The woman kept asking for "la señora;" asking for me, that is, which was curious. So I went outside the hardline just as the embassy nurse showed up from her second floor office. I did not realize until much later why the new mother needed my presence. I held the woman's rough hands while she pushed. That baby must have known there was a ready audience; the woman pushed for all of fifteen minutes when the baby crowned and quickly came out with a lusty cry. We had our first baby girl delivered right in front of Window #8.
The woman, Mayena Torres was wet with sweat and appeared exhausted but she had a beatific look on her face as she turned to me with the baby wrapped securely in her arms and started talking. "Is she saying what I think she's saying?" I asked Claudia, one of the local employees in attendance.
"She just said that -- now, her baby is an American," Claudia nodded, explaining that the new mother mistook me for an officer.
"Rest for now, we'll talk about that later," I gently told the new mother as Claudia translated. "Claudia, you better get the American Services chief down here quickly and let the CG know what's going on before he sees this report in breaking news."
While waiting for the ambulance to pick up the new mother and her baby, Budd Reis, who was in-charge of American Citizenship Services, came over to clarify to Mayena Torres that the embassy compound is not part of the territory of the United States, and that her baby is not an American citizen. Mayena Torres steadfastly believed that this man was wrong, and refused to listen to any more explanation. The Consul General came to congratulate Mayena Torres, who remained in denial even after the former reiterated that what Mr. Reis had told her was true.
That was only part of Mayena Torres' story. Apparently she had been refused a visa several times before. In one of her previous forays to the consular section, she sat next to a woman who told her that all she needed to do was deliver her baby at the Embassy, and she would be able to go to the United States as the mother of an American citizen baby. I hate to imagine what other good advice people hear while waiting for their turn to be interviewed here.

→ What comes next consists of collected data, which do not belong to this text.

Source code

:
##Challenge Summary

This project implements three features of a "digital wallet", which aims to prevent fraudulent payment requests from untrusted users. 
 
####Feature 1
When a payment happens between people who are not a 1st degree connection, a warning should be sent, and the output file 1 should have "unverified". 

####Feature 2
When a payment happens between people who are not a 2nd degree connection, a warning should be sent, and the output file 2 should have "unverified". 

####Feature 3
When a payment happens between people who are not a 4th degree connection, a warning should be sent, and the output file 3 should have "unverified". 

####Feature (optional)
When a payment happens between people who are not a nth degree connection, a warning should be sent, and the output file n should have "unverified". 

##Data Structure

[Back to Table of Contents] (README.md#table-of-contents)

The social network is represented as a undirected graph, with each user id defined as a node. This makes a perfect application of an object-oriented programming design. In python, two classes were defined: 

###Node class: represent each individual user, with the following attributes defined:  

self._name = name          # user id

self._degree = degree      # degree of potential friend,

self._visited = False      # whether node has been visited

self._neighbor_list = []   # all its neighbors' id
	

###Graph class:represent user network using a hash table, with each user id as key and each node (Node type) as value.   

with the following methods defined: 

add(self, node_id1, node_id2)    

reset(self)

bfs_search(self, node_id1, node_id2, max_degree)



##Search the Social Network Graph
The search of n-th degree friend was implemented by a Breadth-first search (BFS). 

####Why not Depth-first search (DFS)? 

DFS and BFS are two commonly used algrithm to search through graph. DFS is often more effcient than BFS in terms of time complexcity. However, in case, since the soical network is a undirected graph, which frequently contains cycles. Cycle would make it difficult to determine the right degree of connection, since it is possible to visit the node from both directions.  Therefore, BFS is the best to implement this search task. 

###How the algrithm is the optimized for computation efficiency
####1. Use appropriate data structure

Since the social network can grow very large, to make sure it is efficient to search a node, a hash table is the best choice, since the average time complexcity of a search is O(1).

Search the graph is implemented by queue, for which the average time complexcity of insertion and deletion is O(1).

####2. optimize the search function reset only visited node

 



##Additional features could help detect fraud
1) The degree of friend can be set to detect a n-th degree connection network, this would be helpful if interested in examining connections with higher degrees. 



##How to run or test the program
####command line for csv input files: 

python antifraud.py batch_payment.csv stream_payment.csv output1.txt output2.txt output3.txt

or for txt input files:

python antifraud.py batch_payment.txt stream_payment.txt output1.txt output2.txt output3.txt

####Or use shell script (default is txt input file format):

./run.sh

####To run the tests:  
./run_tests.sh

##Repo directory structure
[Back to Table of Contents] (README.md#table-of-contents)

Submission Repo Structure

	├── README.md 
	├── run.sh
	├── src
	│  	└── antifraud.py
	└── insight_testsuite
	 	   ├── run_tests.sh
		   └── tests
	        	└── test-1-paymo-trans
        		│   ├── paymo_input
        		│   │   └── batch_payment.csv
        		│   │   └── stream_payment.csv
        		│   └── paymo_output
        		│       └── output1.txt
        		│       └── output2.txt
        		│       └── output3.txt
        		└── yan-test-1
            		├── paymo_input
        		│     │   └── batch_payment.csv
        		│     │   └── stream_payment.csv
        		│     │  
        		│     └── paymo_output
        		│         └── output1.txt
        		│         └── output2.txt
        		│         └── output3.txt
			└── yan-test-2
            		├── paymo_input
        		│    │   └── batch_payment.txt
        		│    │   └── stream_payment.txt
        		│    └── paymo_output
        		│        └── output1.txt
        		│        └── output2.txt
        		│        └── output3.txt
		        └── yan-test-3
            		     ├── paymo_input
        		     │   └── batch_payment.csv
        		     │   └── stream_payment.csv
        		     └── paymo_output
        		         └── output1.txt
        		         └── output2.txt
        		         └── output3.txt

The Embassy may have seen the last of Mayena Torres when the ambulance took her away to recuperate at the Hospital de Maternidad, but this was Central America and that was not the end of the story. A couple of weeks after that fated day when Mayena Torres delivered her baby at the Embassy and she made front page news in the country's leading newspaper, I started noticing pregnant women coming in for their fingerprints and visa interviews. Who would have thought that a consular section could quickly resemble a maternity hospital? The public diplomacy staff all came out in force, the Consul General was on print and on radio, and even the Ambassador was interviewed on television, all explaining the requirements for American citizenship at birth to no avail. The streams of pregnant women continued unabated. In the meantime, I was getting rather disturbed of looking at pregnant women hopeful that they would be the next citizenship "lottery" winner. "You're mistaken," I wanted to tell them; but did not. Perhaps in their hearts of hearts, they knew that, but their poor, dreamful hearts refused to recognize the folly of these dreams. Life on the other side of the border beckoned and they could not ignore the call.
In this place, rumors could take on a life of its own no matter what you do. In Guatemala for instance, where rumors of kidnapping of local children and human organ trafficking were ripe, an American tourist was severely beaten, another one wrongly arrested, and still another one barely escaped a public riot. In this country, they were still waiting for the pregnant women to return to their good senses.